Local Fianna Fáil councillor, Aengus O'Rourke, has called on Minister for Housing, Simon Coveney, to re-examine aspects of the Tenant Purchase Scheme.

Cllr O'Rourke made the call at March's meeting of the Athlone Municipal District.

The Tenant Purchase Scheme allows people living in a council house to buy the property from the council and avail of certain discounts based on the amount of time they have lived there.

In January, 2016, the Government introduced a revised Tenant Purchase Scheme which Cllr O'Rourke says effectively excludes people on social welfare from applying.

"It states that applicants must have an annual income of at least €15,000," Cllr O'Rourke said. "Social welfare recipients and retired people are therefore excluded.

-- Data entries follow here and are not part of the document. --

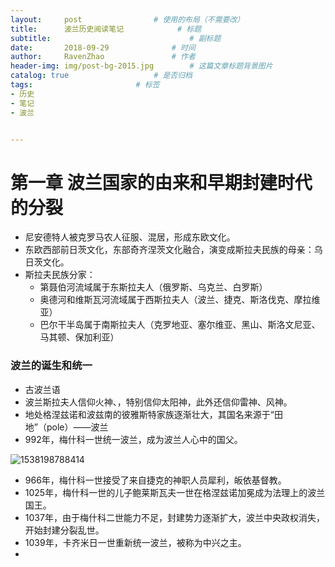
 ```yaml
---
layout:     post   				# 使用的布局（不需要改）
title:      波兰历史阅读笔记			# 标题 
subtitle:                      			# 副标题
date:       2018-09-29				# 时间
author:     RavenZhao	 			# 作者
header-img: img/post-bg-2015.jpg	 	# 这篇文章标题背景图片
catalog: true 					# 是否归档
tags:						# 标签
- 历史
- 笔记
- 波兰


---
```


# 第一章 波兰国家的由来和早期封建时代的分裂

- 尼安德特人被克罗马农人征服、混居，形成东欧文化。
- 东欧西部前日茨文化，东部奇齐涅茨文化融合，演变成斯拉夫民族的母亲：乌日茨文化。
- 斯拉夫民族分家：
  - 第聂伯河流域属于东斯拉夫人（俄罗斯、乌克兰、白罗斯）
  - 奥德河和维斯瓦河流域属于西斯拉夫人（波兰、捷克、斯洛伐克、摩拉维亚）
  - 巴尔干半岛属于南斯拉夫人（克罗地亚、塞尔维亚、黑山、斯洛文尼亚、马其顿、保加利亚）

###  波兰的诞生和统一

- 古波兰语
- 波兰斯拉夫人信仰火神、，特别信仰太阳神，此外还信仰雷神、风神。
- 地处格涅兹诺和波兹南的彼雅斯特家族逐渐壮大，其国名来源于“田地”（pole）——波兰
- 992年，梅什科一世统一波兰，成为波兰人心中的国父。

![1538198788414](https://ws4.sinaimg.cn/large/006tNc79ly1fvqnz1qxpwj30rs0r31kx.jpg)

- 966年，梅什科一世接受了来自捷克的神职人员犀利，皈依基督教。
- 1025年，梅什科一世的儿子鲍莱斯瓦夫一世在格涅兹诺加冕成为法理上的波兰国王。
- 1037年，由于梅什科二世能力不足，封建势力逐渐扩大，波兰中央政权消失，开始封建分裂乱世。
- 1039年，卡齐米日一世重新统一波兰，被称为中兴之主。
- 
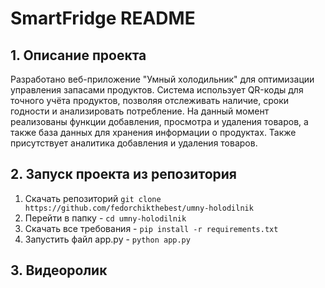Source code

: # SmartFridge README

## 1. Описание проекта
Разработано веб-приложение "Умный холодильник" для оптимизации управления запасами продуктов. Система использует QR-коды для точного учёта продуктов, позволяя отслеживать наличие, сроки годности и анализировать потребление. 
На данный момент реализованы функции добавления, просмотра и удаления товаров, а также база данных для хранения информации о продуктах. Также присутствует аналитика добавления и удаления товаров.

## 2. Запуск проекта из репозитория
1. Скачать репозиторий
  ```git clone https://github.com/fedorchikthebest/umny-holodilnik```
2. Перейти в папку - ```cd umny-holodilnik```
3. Скачать все требования - ```pip install -r requirements.txt```
4. Запустить файл app.py - ```python app.py```

## 3. Видеоролик
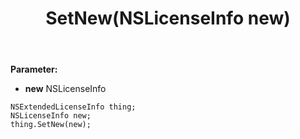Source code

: ﻿---
uid: crmscript_ref_NSExtendedLicenseInfo_SetNew
title: SetNew(NSLicenseInfo new)
intellisense: NSExtendedLicenseInfo.SetNew
keywords: NSExtendedLicenseInfo, GetNew
so.topic: reference
---



**Parameter:** 
 - **new** NSLicenseInfo

```crmscript
NSExtendedLicenseInfo thing;
NSLicenseInfo new;
thing.SetNew(new);
```


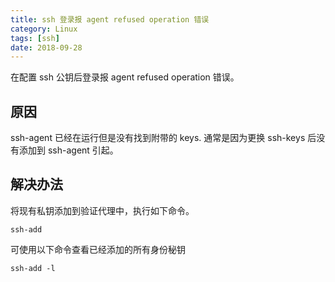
 ```yaml
---
title: ssh 登录报 agent refused operation 错误
category: Linux
tags: [ssh]
date: 2018-09-28
---
```


在配置 ssh 公钥后登录报 agent refused operation 错误。

## 原因

ssh-agent 已经在运行但是没有找到附带的 keys.
通常是因为更换 ssh-keys 后没有添加到 ssh-agent 引起。

## 解决办法

将现有私钥添加到验证代理中，执行如下命令。

```shell
ssh-add
```

可使用以下命令查看已经添加的所有身份秘钥

```shell
ssh-add -l
```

Ironically, applicants could have hundreds of thousands in the bank or even be a Lotto millionaire and still be excluded from the scheme because the criteria state you must 'earn' €15,000 per year.

"Old age pensioners who have worked all their lives and received their redundancy payments are being told by the local authority that they cannot purchase their houses under the new tenant purchase scheme. This needs to change."

"The exclusion of Part V properties from the scheme may also discriminate against tenants allocated such dwellings, and this is discrimination against people on social welfare who want to buy their houses. So this is another aspect of the scheme that needs to change," he added.

It was resolved to write to Minister Coveney on the issue.